Maryland faces a shortfall of about $300 million for the current fiscal year, which ends June 30. The state also has a projected $593 million budget hole in the next fiscal year.
Hogan, a Republican, has asked Neall to present policy options in 10 days on how to get as close to a balanced budget as possible for the next two years. Hogan will submit a budget plan to the Legislature two days after he is sworn in Jan. 21.
Maryland has struggled with what is known as a structural deficit for years. That means while the state has technically balanced its budget as required with the help of temporary reductions, a deficit has returned with stubborn regularity because the state’s revenues don’t cover planned spending.

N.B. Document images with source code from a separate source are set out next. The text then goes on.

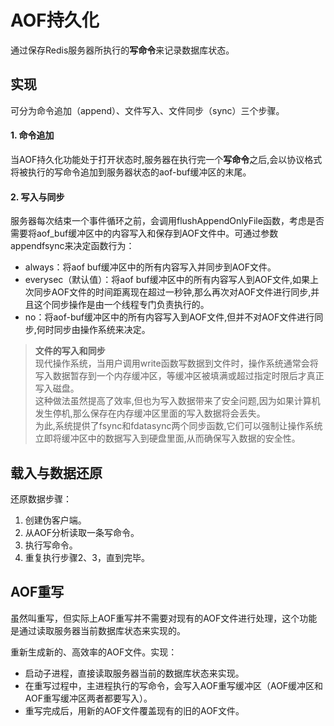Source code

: # AOF持久化
通过保存Redis服务器所执行的**写命令**来记录数据库状态。

## 实现
可分为命令追加（append）、文件写入、文件同步（sync）三个步骤。

#### 1. 命令追加
当AOF持久化功能处于打开状态时,服务器在执行完一个**写命令**之后,会以协议格式将被执行的写命令追加到服务器状态的aof-buf缓冲区的末尾。
#### 2. 写入与同步
服务器每次结束一个事件循环之前，会调用flushAppendOnlyFile函数，考虑是否需要将aof_buf缓冲区中的内容写入和保存到AOF文件中。可通过参数appendfsync来决定函数行为：
- always：将aof buf缓冲区中的所有内容写入并同步到AOF文件。
- everysec（默认值）：将aof buf缓冲区中的所有内容写人到AOF文件,如果上次同步AOF文件的时间距离现在超过一秒钟,那么再次对AOF文件进行同步,并且这个同步操作是由一个线程专门负责执行的。
- no：将aof-buf缓冲区中的所有内容写入到AOF文件,但并不对AOF文件进行同步,何时同步由操作系统来决定。

> **文件的写入和同步**<br>
现代操作系统，当用户调用write函数写数据到文件时，操作系统通常会将写入数据暂存到一个内存缓冲区，等缓冲区被填满或超过指定时限后才真正写入磁盘。<br>
这种做法虽然提高了效率,但也为写入数据带来了安全问题,因为如果计算机发生停机,那么保存在内存缓冲区里面的写入数据将会丢失。<br>
为此,系统提供了fsync和fdatasync两个同步函数,它们可以强制让操作系统立即将缓冲区中的数据写入到硬盘里面,从而确保写入数据的安全性。

## 载入与数据还原
还原数据步骤：
1. 创建伪客户端。
2. 从AOF分析读取一条写命令。
3. 执行写命令。
4. 重复执行步骤2、3，直到完毕。

## AOF重写
虽然叫重写，但实际上AOF重写并不需要对现有的AOF文件进行处理，这个功能是通过读取服务器当前数据库状态来实现的。

重新生成新的、高效率的AOF文件。实现：
- 启动子进程，直接读取服务器当前的数据库状态来实现。
- 在重写过程中，主进程执行的写命令，会写入AOF重写缓冲区（AOF缓冲区和AOF重写缓冲区两者都要写入）。
- 重写完成后，用新的AOF文件覆盖现有的旧的AOF文件。
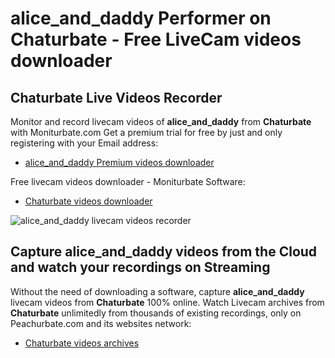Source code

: # alice_and_daddy Performer on Chaturbate - Free LiveCam videos downloader

## Chaturbate Live Videos Recorder

Monitor and record livecam videos of **alice_and_daddy** from **Chaturbate** with Moniturbate.com
Get a premium trial for free by just and only registering with your Email address:
* [alice_and_daddy Premium videos downloader](https://moniturbate.com/request-demo-licence-key.html)

Free livecam videos downloader - Moniturbate Software:
* [Chaturbate videos downloader](https://moniturbate.com/moniturbate-download-software.html)

![alice_and_daddy livecam videos recorder](https://peachurnet.com/templates/moniturbate-software.png)


## Capture alice_and_daddy videos from the Cloud and watch your recordings on Streaming

Without the need of downloading a software, capture **alice_and_daddy** livecam videos from **Chaturbate** 100% online.
Watch Livecam archives from **Chaturbate** unlimitedly from thousands of existing recordings, only on Peachurbate.com and its websites network:
* [Chaturbate videos archives](https://peachurnet.com/)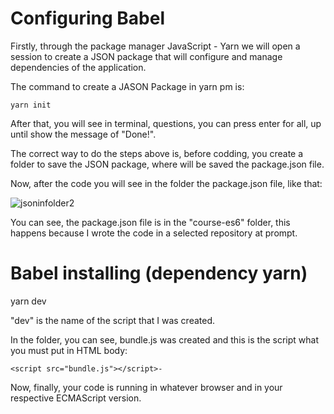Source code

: # Configuring Babel

Firstly, through the package manager JavaScript - Yarn we will open a session to create a JSON package that will configure and manage dependencies of the application.

The command to create a JASON Package in yarn pm is:

    yarn init

After that, you will see in terminal, questions, you can press enter for all, up until show the message
of "Done!".

The correct way to do the steps above is, before codding, you create a folder to save the JSON package, where will be saved the package.json file.

Now, after the code you will see in the folder the package.json file, like that:

![jsoninfolder2](https://user-images.githubusercontent.com/62850277/78591788-5d6b0900-781a-11ea-8f3e-561b1eb04d7d.png)

You can see, the package.json file is in the "course-es6" folder, this happens because I wrote the code in a selected repository at prompt.

# Babel installing (dependency yarn)

yarn dev

"dev" is the name of the script that I was created.

In the folder, you can see, bundle.js was created and this is the script what you must put in HTML body:

    <script src="bundle.js"></script>-

Now, finally, your code is running in whatever browser and in your respective ECMAScript version.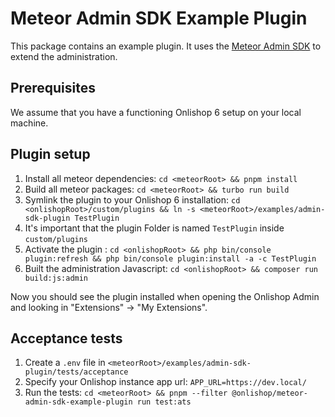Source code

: # Meteor Admin SDK Example Plugin

This package contains an example plugin. It uses the [Meteor Admin SDK](https://github.com/onlishop/meteor/tree/main/packages/admin-sdk) to extend the administration.

## Prerequisites
We assume that you have a functioning Onlishop 6 setup on your local machine.

## Plugin setup

1. Install all meteor dependencies: `cd <meteorRoot> && pnpm install`
2. Build all meteor packages: `cd <meteorRoot> && turbo run build`
3. Symlink the plugin to your Onlishop 6 installation: `cd <onlishopRoot>/custom/plugins && ln -s <meteorRoot>/examples/admin-sdk-plugin TestPlugin`
4. It's important that the plugin Folder is named `TestPlugin` inside `custom/plugins`
5. Activate the plugin : `cd <onlishopRoot> && php bin/console plugin:refresh && php bin/console plugin:install -a -c TestPlugin`
6. Built the administration Javascript: `cd <onlishopRoot> && composer run build:js:admin`

Now you should see the plugin installed when opening the Onlishop Admin and looking in "Extensions" -> "My Extensions".

## Acceptance tests

1. Create a `.env` file in `<meteorRoot>/examples/admin-sdk-plugin/tests/acceptance`
2. Specify your Onlishop instance app url: `APP_URL=https://dev.local/`
3. Run the tests: `cd <meteorRoot> && pnpm --filter @onlishop/meteor-admin-sdk-example-plugin run test:ats`


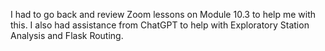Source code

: I had to go back and review Zoom lessons on Module 10.3 to help me with this. I also
had assistance from ChatGPT to help with Exploratory Station Analysis and Flask Routing.
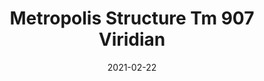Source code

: ---
tags: 
  - "To Market"
  - "Rubber Flooring"
  - "Metropolis"
title: "Metropolis Structure Tm 907 Viridian"
designer: "To Market"
image_primary: "img/Structure_Viridian-TM907.jpg"
href: "https://www.tomkt.com/atmosphere-metropolis-swatches"
description: "Straight%20Edge%20Tile%3A%2038%22%20x%2038%22%20Interlocking%20Tile%3A%2037%22%20x%2037%22"
category: "rubber-flooring-metropolis"
subtitle: ""
manufacturer: "ToMarket"
slug: "/manufacturers/tomarket/rubber-flooring-metropolis/to-market-metropolis-structure-tm-907-viridian"
date: "2021-02-22"
---
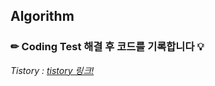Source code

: ## Algorithm
### ✏ Coding Test 해결 후 코드를 기록합니다 💡  
_Tistory : [tistory 링크!](https://boss-cat.tistory.com/category/%EC%95%8C%EA%B3%A0%EB%A6%AC%EC%A6%98)_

“As a result, we’re going to have to make some very difficult decisions, because state government cannot continue to spend more than it takes in,” Hogan said.
Maryland also is projected to have higher debt-service costs in future years. Property tax receipts, which have typically paid for debt service, are not keeping pace, so more money from the state’s general fund is being drained away to cover the expense. Pension fund payments also are a concern.
“We’ve got to set a clear set of consistent decisions that are really grounded in fiscal discipline to reduce the size and scale of general fund expenditures, notwithstanding these obstacles,” Neall said. “These obstacles are just a sand trap on the golf course that we’re going to have to get around.”
Some already have started expressing concern about how addressing the budget challenges will affect state residents. Earlier Thursday, mental health providers and advocates asked Hogan to protect jobs and the ability for community-based mental health providers to serve more than 160,000 people across the state.
Maryland’s governor has strong budget powers. For example, the Legislature can only cut from the budget submitted by the governor in January. However, Hogan pointed out that about 81 percent of the state’s budget includes mandated spending. That only leaves about 19 percent in non-mandated spending the governor can cut without approval from the Legislature.
Hogan said it’s time to discuss making permanent changes to some of the mandated spending.
“It’s something that we’re going to continue to try to look at and will certainly be part of the things that we discuss over the coming weeks,” Hogan said.